[Data extracts]
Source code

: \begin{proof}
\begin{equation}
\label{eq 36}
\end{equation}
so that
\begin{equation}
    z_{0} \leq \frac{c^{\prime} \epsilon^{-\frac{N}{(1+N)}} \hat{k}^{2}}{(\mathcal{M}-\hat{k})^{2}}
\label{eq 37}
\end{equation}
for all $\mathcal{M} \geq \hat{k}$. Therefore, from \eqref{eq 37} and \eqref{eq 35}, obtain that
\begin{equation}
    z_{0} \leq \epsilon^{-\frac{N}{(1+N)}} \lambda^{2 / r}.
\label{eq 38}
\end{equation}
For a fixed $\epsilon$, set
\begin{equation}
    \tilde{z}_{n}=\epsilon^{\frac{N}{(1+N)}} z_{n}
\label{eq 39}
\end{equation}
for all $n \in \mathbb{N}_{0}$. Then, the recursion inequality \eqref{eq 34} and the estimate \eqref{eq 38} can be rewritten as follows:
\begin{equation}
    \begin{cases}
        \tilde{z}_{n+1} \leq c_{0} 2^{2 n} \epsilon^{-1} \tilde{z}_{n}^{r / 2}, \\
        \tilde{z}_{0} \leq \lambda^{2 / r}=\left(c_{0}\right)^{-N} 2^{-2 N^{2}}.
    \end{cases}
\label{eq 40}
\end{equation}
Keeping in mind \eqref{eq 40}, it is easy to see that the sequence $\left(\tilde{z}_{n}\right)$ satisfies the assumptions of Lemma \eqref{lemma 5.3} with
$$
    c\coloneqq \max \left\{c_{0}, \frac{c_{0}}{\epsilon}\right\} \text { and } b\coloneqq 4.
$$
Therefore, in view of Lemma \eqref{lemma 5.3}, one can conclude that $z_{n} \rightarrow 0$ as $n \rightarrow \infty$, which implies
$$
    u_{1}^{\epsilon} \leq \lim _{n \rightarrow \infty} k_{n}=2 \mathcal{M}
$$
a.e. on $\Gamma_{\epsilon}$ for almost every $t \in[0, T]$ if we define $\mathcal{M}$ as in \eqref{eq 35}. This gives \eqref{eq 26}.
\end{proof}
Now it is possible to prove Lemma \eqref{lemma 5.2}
[/Data extracts]
◆ Exercise prompt: Every entry, from the first line to the last, should be retyped exactly.

◆ Answer section:
Source code

: \begin{proof}
\begin{equation}
\label{eq 36}
\end{equation}
so that
\begin{equation}
    z_{0} \leq \frac{c^{\prime} \epsilon^{-\frac{N}{(1+N)}} \hat{k}^{2}}{(\mathcal{M}-\hat{k})^{2}}
\label{eq 37}
\end{equation}
for all $\mathcal{M} \geq \hat{k}$. Therefore, from \eqref{eq 37} and \eqref{eq 35}, obtain that
\begin{equation}
    z_{0} \leq \epsilon^{-\frac{N}{(1+N)}} \lambda^{2 / r}.
\label{eq 38}
\end{equation}
For a fixed $\epsilon$, set
\begin{equation}
    \tilde{z}_{n}=\epsilon^{\frac{N}{(1+N)}} z_{n}
\label{eq 39}
\end{equation}
for all $n \in \mathbb{N}_{0}$. Then, the recursion inequality \eqref{eq 34} and the estimate \eqref{eq 38} can be rewritten as follows:
\begin{equation}
    \begin{cases}
        \tilde{z}_{n+1} \leq c_{0} 2^{2 n} \epsilon^{-1} \tilde{z}_{n}^{r / 2}, \\
        \tilde{z}_{0} \leq \lambda^{2 / r}=\left(c_{0}\right)^{-N} 2^{-2 N^{2}}.
    \end{cases}
\label{eq 40}
\end{equation}
Keeping in mind \eqref{eq 40}, it is easy to see that the sequence $\left(\tilde{z}_{n}\right)$ satisfies the assumptions of Lemma \eqref{lemma 5.3} with
$$
    c\coloneqq \max \left\{c_{0}, \frac{c_{0}}{\epsilon}\right\} \text { and } b\coloneqq 4.
$$
Therefore, in view of Lemma \eqref{lemma 5.3}, one can conclude that $z_{n} \rightarrow 0$ as $n \rightarrow \infty$, which implies
$$
    u_{1}^{\epsilon} \leq \lim _{n \rightarrow \infty} k_{n}=2 \mathcal{M}
$$
a.e. on $\Gamma_{\epsilon}$ for almost every $t \in[0, T]$ if we define $\mathcal{M}$ as in \eqref{eq 35}. This gives \eqref{eq 26}.
\end{proof}
Now it is possible to prove Lemma \eqref{lemma 5.2}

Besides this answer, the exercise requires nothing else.